Escape from New York The film is largely considered the epitome of John Carpenter and Kurt Russel in their respective Carpenter Dom and Russell ness. And it is also a kind of gentle satire on White Flight and on crime concern most heavily politicized by Nixon. The opening sequence should be viewed with caution, as it is a little freakish and a capsule of White America’s anxiety towards the urban infrastructure of the nation.

Escape from L.A. This is the part two of the above film, and as mentioned above, it is quite a franchise. “Escape from New York but with a SYFY twist,” that’s how I would encapsulate it. There is a slight upward trend towards absurdity with this film, however, this is where the movie comes across as brilliantly stupid. Unlike the preceding film, this film is not boring.

No Escape This is a film in which a future Ray Liotta serves time just as time starts moving forward in a penal colony located on a ragged island in the middle of nowhere? Mysterious question mark goes here for this film or rather the first scene of this film which is mainly watchable only in pieces has a glimpse of space travel and yet the US Government is sending its convicts to Molokai. Roger Ebert calls it a movie about Hawaiian scenery; ‘Mad Max Goes Hawaiian’, one could look at it that way too. However, it does have Dennis Hopper who spends most of the movie while most of the absolutely beautiful tropical scenery, which is still better than in the film Escape from Germany.

Escape from Planet of the Apes I have not seen this film, this is very true, however, I would bet a dollar that it is full of people in bad costumes portraying apes. In my personal calculus and as recommended by both of my parents, “Actors in cheap monkey outfits do literally anything in the world,” as a comparison to, “Actors in cheap suits do absolutely nothing at all except stand at train stations doing nothing for 90 minutes,” is somehow a better logic to follow. Unless of course, the purpose of the monkeys is to plan the removal of the head of the statue of liberty on a limited budget. That would be a better film.
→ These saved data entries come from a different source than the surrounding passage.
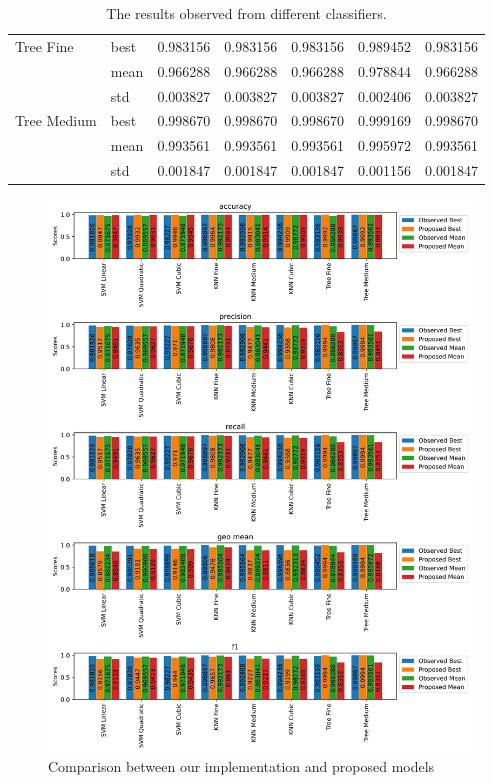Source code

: \begin{table}
\begin{tabular}{llrrrrr}
        Tree Fine     & best   & 0.983156 & 0.983156  & 0.983156 & 0.989452 & 0.983156 \\
                      & mean   & 0.966288 & 0.966288  & 0.966288 & 0.978844 & 0.966288 \\
                      & std    & 0.003827 & 0.003827  & 0.003827 & 0.002406 & 0.003827 \\
        Tree Medium   & best   & 0.998670 & 0.998670  & 0.998670 & 0.999169 & 0.998670 \\
                      & mean   & 0.993561 & 0.993561  & 0.993561 & 0.995972 & 0.993561 \\
                      & std    & 0.001847 & 0.001847  & 0.001847 & 0.001156 & 0.001847 \\
        \bottomrule
    \end{tabular}
    \caption{The results observed from different classifiers.}
    \label{tab: observed result}
\end{table}

\begin{figure}
    \includegraphics[width=\linewidth]{Appendices/observations.png}
    \caption{Comparison between our implementation and proposed models}
    \label{fig: comparison}
\end{figure}

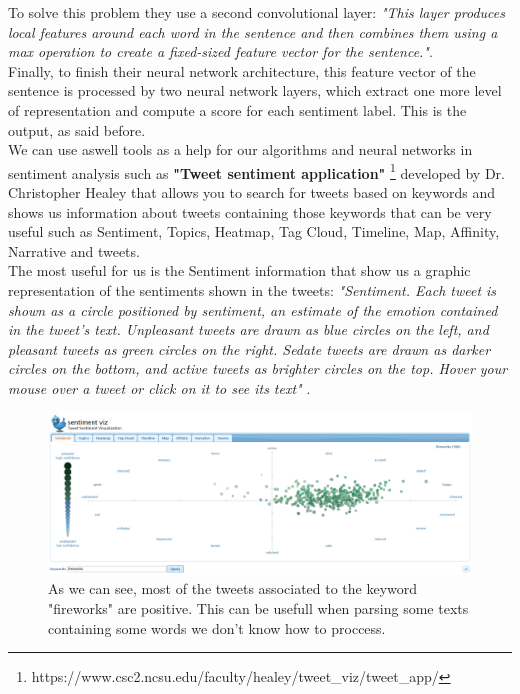 \documentclass[12pt,twoside]{article}
\theoremstyle{plain}
\theoremstyle{definition}
\theoremstyle{remark}
\begin{document}
		To solve this problem they use a second convolutional layer: \textit{"This layer produces local features around each word in the sentence and then combines them using a max operation to create a fixed-sized feature vector for the sentence."\cite{glorot2011domain}}.\\
		
		Finally, to finish their neural network architecture, this feature vector of the sentence is processed by two neural network layers, which extract one more level of representation and compute a score for each sentiment label. This is the output, as said before.\\
		
		
		
		We can use aswell tools as a help for our algorithms and neural networks in sentiment analysis such as \textbf{"Tweet sentiment application"} \footnote{https://www.csc2.ncsu.edu/faculty/healey/tweet\_viz/tweet\_app/} developed by Dr. Christopher Healey that allows you to search for tweets based on keywords and shows us information about tweets containing those keywords that can be very useful such as Sentiment, Topics, Heatmap, Tag Cloud, Timeline, Map, Affinity, Narrative and tweets. \\
		
		The most useful for us is the Sentiment information that show us a graphic representation of the sentiments shown in the tweets: \textit{"Sentiment. Each tweet is shown as a circle positioned by sentiment, an estimate of the emotion contained in the tweet's text. Unpleasant tweets are drawn as blue circles on the left, and pleasant tweets as green circles on the right. Sedate tweets are drawn as darker circles on the bottom, and active tweets as brighter circles on the top. Hover your mouse over a tweet or click on it to see its text"} \cite{tweet_sentiment_analysis}.
		
		\begin{figure}[H]
			\centering
			\includegraphics[scale=0.35]{./Pictures/fireworks_sentiment_visualization.png}
			\caption{As we can see, most of the tweets associated to the keyword "fireworks" are positive. This can be usefull when parsing some texts containing some words we don't know how to proccess.} 
		\end{figure}
		
\end{document}
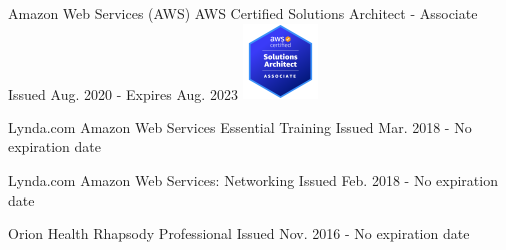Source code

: \begin{cventries}

\cventry
{Amazon Web Services (AWS)\vspace{2mm}} %
{AWS Certified Solutions Architect - Associate} %
{} %
{Issued Aug. 2020 - Expires Aug. 2023} %
{ %
\includegraphics[height=2cm]{aws}
}


\cventry
{Lynda.com} %
{Amazon Web Services Essential Training} %
{} %
{Issued Mar. 2018 - No expiration date} %
{ %
}


\cventry
{Lynda.com} %
{Amazon Web Services: Networking} %
{} %
{Issued Feb. 2018 - No expiration date} %
{ %
}


\cventry
{Orion Health} %
{Rhapsody Professional} %
{} %
{Issued Nov. 2016 - No expiration date} %
{ %
}


\end{cventries}
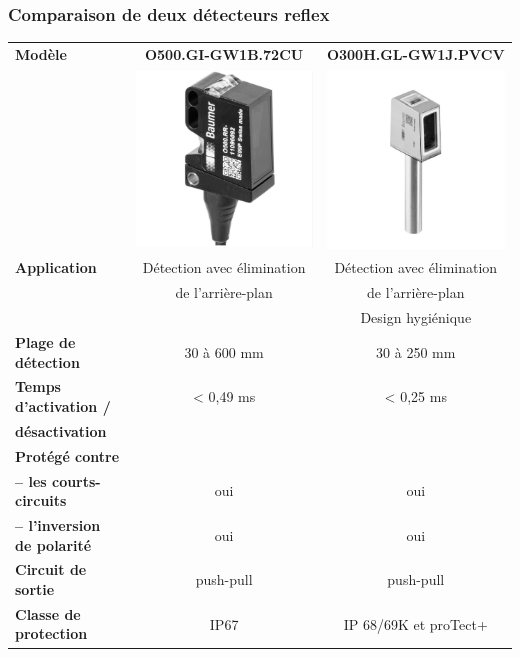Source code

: \documentclass{article}
\begin{document}
    \subsubsection{Comparaison de deux détecteurs reflex}
    \begin{table}[H]
        \centering
        \begin{tabular}{l|c|c}
        \textbf{Modèle}
            & \textbf{O500.GI-GW1B.72CU}
            & \textbf{O300H.GL-GW1J.PVCV}\\
            & \includegraphics[width=0.2\linewidth]{./images/detect-reflex-A.png}
            & \includegraphics[width=0.2\linewidth]{./images/detect-reflex-B.png}\\
        \hline
        \textbf{Application}            & Détection avec élimination    & Détection avec élimination    \\
                                        & de l'arrière-plan             & de l'arrière-plan             \\
                                        &                               & Design hygiénique             \\
        \hline
        \textbf{Plage de détection}     & 30 à 600 mm                   & 30 à 250 mm                   \\
        \hline
        \textbf{Temps d'activation / }  & < 0,49 ms                     & < 0,25 ms                     \\
        \textbf{désactivation}          & & \\
        \hline
        \textbf{Protégé contre}         & & \\
        \textbf{-- les courts-circuits} & oui & oui \\
        \textbf{-- l'inversion de polarité} & oui & oui \\
        \hline
        \textbf{Circuit de sortie}      & push-pull                     & push-pull                     \\
        \hline
        \textbf{Classe de protection}   & IP67                          & IP 68/69K et proTect+         \\
    \end{tabular}
    \end{table}
\end{document}
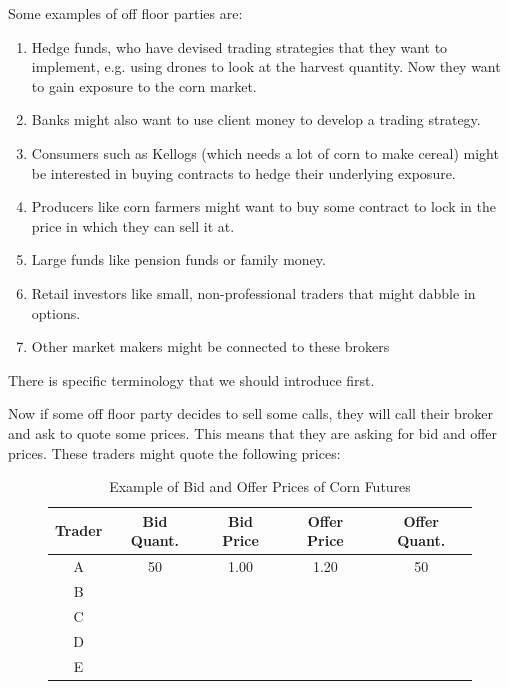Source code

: \documentclass{article}
\begin{document}
    \begin{example}
      Some examples of off floor parties are: 
      \begin{enumerate}
        \item Hedge funds, who have devised trading strategies that they want to implement, e.g. using drones to look at the harvest quantity. Now they want to gain exposure to the corn market. 
        \item Banks might also want to use client money to develop a trading strategy. 
        \item Consumers such as Kellogs (which needs a lot of corn to make cereal) might be interested in buying contracts to hedge their underlying exposure. 
        \item Producers like corn farmers might want to buy some contract to lock in the price in which they can sell it at. 
        \item Large funds like pension funds or family money. 
        \item Retail investors like small, non-professional traders that might dabble in options.  
        \item Other market makers might be connected to these brokers
      \end{enumerate}
    \end{example}

    There is specific terminology that we should introduce first. 

    \begin{definition}
      
    \end{definition}
    Now if some off floor party decides to sell some calls, they will call their broker and ask to quote some prices. This means that they are asking for bid and offer prices. These traders might quote the following prices: 

    \begin{figure}[H]
      \centering 
      \begin{table}
        \centering
        \caption{Example of Bid and Offer Prices of Corn Futures}
        \begin{tabular}{|c|c|c|c|c|}
          \hline
          Trader & Bid Quant. & Bid Price & Offer Price & Offer Quant. \\
          \hline
          A & 50 & 1.00 & 1.20 & 50 \\
          \hline
          B & & & &  \\
          \hline
          C & & & & \\
          \hline
          D & & & &  \\
          \hline
          E & & & & \\
          \hline
        \end{tabular}
        \label{table:bid_offer}
      \end{table}
      \caption{} 
      \label{fig:}
    \end{figure}
\end{document}
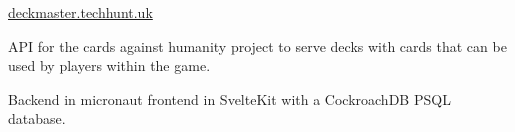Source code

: \cventry
    {\href{https://deckmaster.techhunt.uk}{deckmaster.techhunt.uk}} %
    {} %
    {} %
    {} %
    {\begin{cvitems}
        \item{API for the cards against humanity project to serve decks with cards that can be used by players within the game.}
        \item{Backend in micronaut frontend in SvelteKit with a CockroachDB PSQL database.}
    \end{cvitems}}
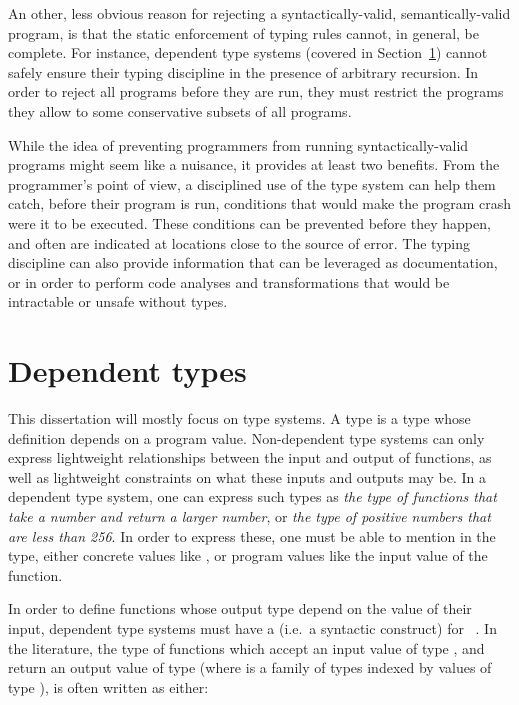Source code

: An other, less obvious reason for rejecting a syntactically-valid,
semantically-valid program, is that the static enforcement of typing rules
cannot, in general, be complete.  For instance, dependent type systems (covered
in Section~\ref{dependent-types}) cannot safely ensure their typing discipline
in the presence of arbitrary recursion.  In order to reject all 
programs before they are run, they must restrict the programs they allow to some
conservative subsets of all  programs.

While the idea of preventing programmers from running syntactically-valid
programs might seem like a nuisance, it provides at least two benefits.  From
the programmer's point of view, a disciplined use of the type system can help
them catch, before their program is run, conditions that would make the program
crash were it to be executed.  These conditions can be prevented before they
happen, and often are indicated at locations close to the source of error.  The
typing discipline can also provide information that can be leveraged as
documentation, or in order to perform code analyses and transformations that
would be intractable or unsafe without types.

\section{Dependent types}
\label{dependent-types}

This dissertation will mostly focus on  type systems.  A
 type is a type whose definition depends on a program value.
Non-dependent type systems can only express lightweight relationships between
the input and output of functions, as well as lightweight constraints on what
these inputs and outputs may be.  In a dependent type system, one can express
such types as \textit{the type of functions that take a number and return a
larger number}, or \textit{the type of positive numbers that are less than 256}.
In order to express these, one must be able to mention in the type, either
concrete values like , or program values like the input value of
the function.

In order to define functions whose output type depend on the value of their
input, dependent type systems must have a  (i.e.\ a
syntactic construct) for ~\footnotemark.  In the
literature, the type of functions which accept an input value  of
type , and return an output value of type  (where
 is a family of types indexed by values of type ), is
often written as either:

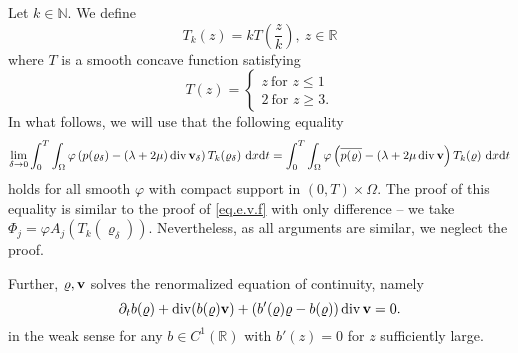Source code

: \documentclass{article}
\DeclareMathOperator{\diver}{div}
\newcommand{\bv}{{\bf v}}
\newcommand{\vv}{\bv}
\newcommand{\pat}{\partial_t}
\numberwithin{equation}{section}
\begin{document}
Let $k\in \mathbb N$. We define
$$
T_k(z) = k T\left(\frac zk\right), \ z\in \mathbb R
$$
where $T$ is a smooth concave function satisfying
$$
T(z) = \left\{
\begin{array}{l}
z\ \mbox{for }z\leq 1\\
2\ \mbox{for }z\geq 3.
\end{array}
\right.
$$
In what follows, we will use that the following equality
\begin{equation}\label{effective.flux}
\lim_{\delta \to 0} \int_0^T\int_\Omega \varphi \left(p(\varrho_\delta) - (\lambda + 2\mu)\diver \vv_\delta\right)T_k(\varrho_\delta)\ {\rm d}x{\rm d}t 
= \int_0^T\int_\Omega \varphi \left(\overline{p(\varrho)} - (\lambda +2\mu\diver \vv \right) T_k (\varrho)\ {\rm d}x{\rm d}t
\end{equation}
holds for all smooth $\varphi$ with compact support in $(0,T)\times \Omega$. The proof of this equality is similar to the proof of \eqref{eq.e.v.f} with  only difference -- we take $\Phi_j = \varphi A_j(T_k(\varrho_\delta))$. Nevertheless, as all arguments are similar, we neglect the proof. 

Further, $\varrho,\vv$ solves the renormalized equation of continuity, namely
\begin{equation}\label{renorm.con}
\pat b(\varrho) + \diver (b(\varrho)\vv) + (b'(\varrho)\varrho - b(\varrho))\diver\vv = 0.
\end{equation}
in the weak sense for any $b\in C^1(\mathbb R)$ with $b'(z)=0$ for $z$ sufficiently large.
\end{document}

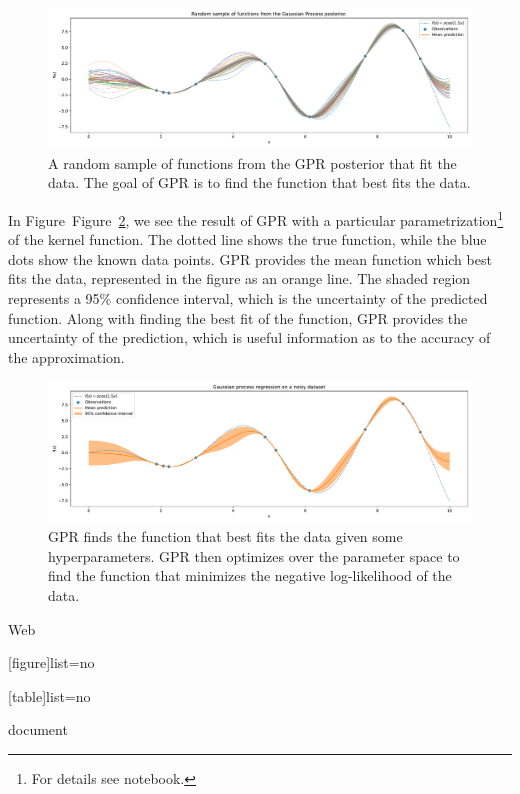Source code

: \documentclass{article}
\begin{document}
\begin{figure}[!htbp]
\centering
\includegraphics[width=0.7\linewidth]{Figures/gpr_sample.pdf}
\caption{A random sample of functions from the GPR posterior that fit the data. The goal of GPR is to find the function that best fits the data.}
\label{fig:gpr_sample}
\end{figure}

In Figure~Figure~\ref{fig:gpr}, we see the result of GPR with a particular parametrization\footnote{For details see notebook.} of the kernel function. The dotted line shows the true function, while the blue dots show the known data points. GPR provides the mean function which best fits the data, represented in the figure as an orange line. The shaded region represents a 95\% confidence interval, which is the uncertainty of the predicted function. Along with finding the best fit of the function, GPR provides the uncertainty of the prediction, which is useful information as to the accuracy of the approximation.

\begin{figure}[!htbp]
\centering
\includegraphics[width=0.7\linewidth]{Figures/gpr.pdf}
\caption{GPR finds the function that best fits the data given some hyperparameters. GPR then optimizes over the parameter space to find the function that minimizes the negative log-likelihood of the data.}
\label{fig:gpr}
\end{figure}

Web

[figure]list=no

[table]list=no

document

\clearpage

\end{document}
Escape to Witch Mountain My age back then was probably 9 or 10 years, and Escape to Witch Mountain could easily contain content that could be considered much worse than Escape to Germany, but my focus on that movie was more about a rich tycoon who for reasons unknown to me, attempts to use the Magic Twins to scout and exploit the lands in search of Uranium. Unless the Magic Twins did the entire film going through maps and going uh, “There’s Uranium in these here hills,” then it is probably a good movie.

Escape from Mogadishu I have not seen this Korean film, but since I know it is now on actofbalance.com, I could in theory, without wearing pants and merry all, watch this, which is the concept that Escape from Germany set the level. To be brutal, are there any images of Egypt equally sorry, that would be equivalent to that of EG which may have probably set the bar at ‘literally any task, into which i do not have to commit any efforts or time to is better than this awful movie.’